Just responding as I'm the guy who did the speed testing on the W5100, W5200, and W5500. I've had some conversations with Wiznet about these devices too, so some not so clear things have been made obvious to me.
There are a couple of pretty significant differences between these devices that make me wonder why the W5100 is still the default standard for Arduino. The W5500 is the best chip to use today, and I'll try to explain why.
W5200 and W5500 both have 8 sockets, and double the amount of Rx & Tx RAM of the W5100. This is really useful, as it can save you losing frames as the Arduino responds quite slowly.
The W5200 and W5500 both have streaming capability on the SPI interface. It is implemented a little differently between the two, but essentially it is much much (much) faster to drive than the W5100, IF you have a streaming SPI interface. The Arduino code for the SPI interface library is (very) basic, and doesn't have any kind of interrupt driven ring buffer or otherwise. This makes me wonder how much difference would really result using Arduino libraries. However the fact that frame data can be read and written continually, without re-transmitting the three address bytes for each data byte still results in an 4x speed up over the W5100.

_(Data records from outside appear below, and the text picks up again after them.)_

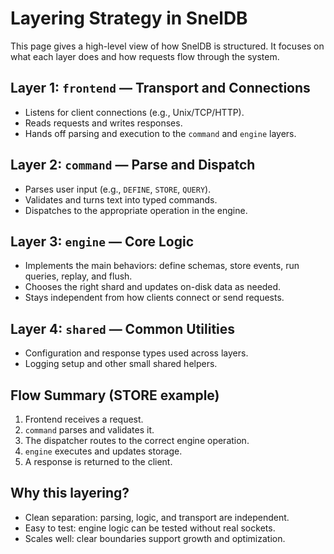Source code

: # Layering Strategy in SnelDB

This page gives a high-level view of how SnelDB is structured. It focuses on what each layer does and how requests flow through the system.

## Layer 1: `frontend` — Transport and Connections

- Listens for client connections (e.g., Unix/TCP/HTTP).
- Reads requests and writes responses.
- Hands off parsing and execution to the `command` and `engine` layers.

## Layer 2: `command` — Parse and Dispatch

- Parses user input (e.g., `DEFINE`, `STORE`, `QUERY`).
- Validates and turns text into typed commands.
- Dispatches to the appropriate operation in the engine.

## Layer 3: `engine` — Core Logic

- Implements the main behaviors: define schemas, store events, run queries, replay, and flush.
- Chooses the right shard and updates on-disk data as needed.
- Stays independent from how clients connect or send requests.

## Layer 4: `shared` — Common Utilities

- Configuration and response types used across layers.
- Logging setup and other small shared helpers.

## Flow Summary (STORE example)

1. Frontend receives a request.
2. `command` parses and validates it.
3. The dispatcher routes to the correct engine operation.
4. `engine` executes and updates storage.
5. A response is returned to the client.

## Why this layering?

- Clean separation: parsing, logic, and transport are independent.
- Easy to test: engine logic can be tested without real sockets.
- Scales well: clear boundaries support growth and optimization.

The W5200 and W5500 both have a much faster SPI interface than the W5100. The W5100 has only a 4 MHz SPI interface, which means that it can only run at half the maximum available on an Arduino board. You might be lucky and have one that exceeds specification. But, don't count on it. The W5200 and W5500 are made to run at over 30 MHz SPI in real life, no issue for AVR ATmega.
So much about speed. Between the W5200 and the W5500 there are some further significant differences.
The packet RAM on the W5500 has been made available as general storage for the host MCU. Both Tx and Rx RAM is available for use as required. This means that it is possible to augment the RAM on an Arduino Uno by 16kBytes (8kB Tx and 8kB Rx) which is 8x more than the ATmega328p has in total, and still maintain the same sized buffers available in the W5100, for example.
The Tx and Rx RAM is arranged in blocks associated with the socket, and the entire 16 bit address space is rolled out onto the configured RAM for each socket. This means that when writing or reading the W5500 Tx and Rx RAM the user doesn’t need to be concerned with masking the maximum physical RAM, and addressing roll-over is gracefully handled. This is unlike the W5100 and W5200, where RAM addressing would have to be masked against the configured physical RAM. If this sounds complicated, just check the datasheet where it is explained in a nice diagram.
And the final issue that I want to cover is that the W5500 finally resolves the long standing ARP errata that required holding the Subnet mask to 0.0.0.0, and storing it off device. This errata is present in the W5200 and W5100.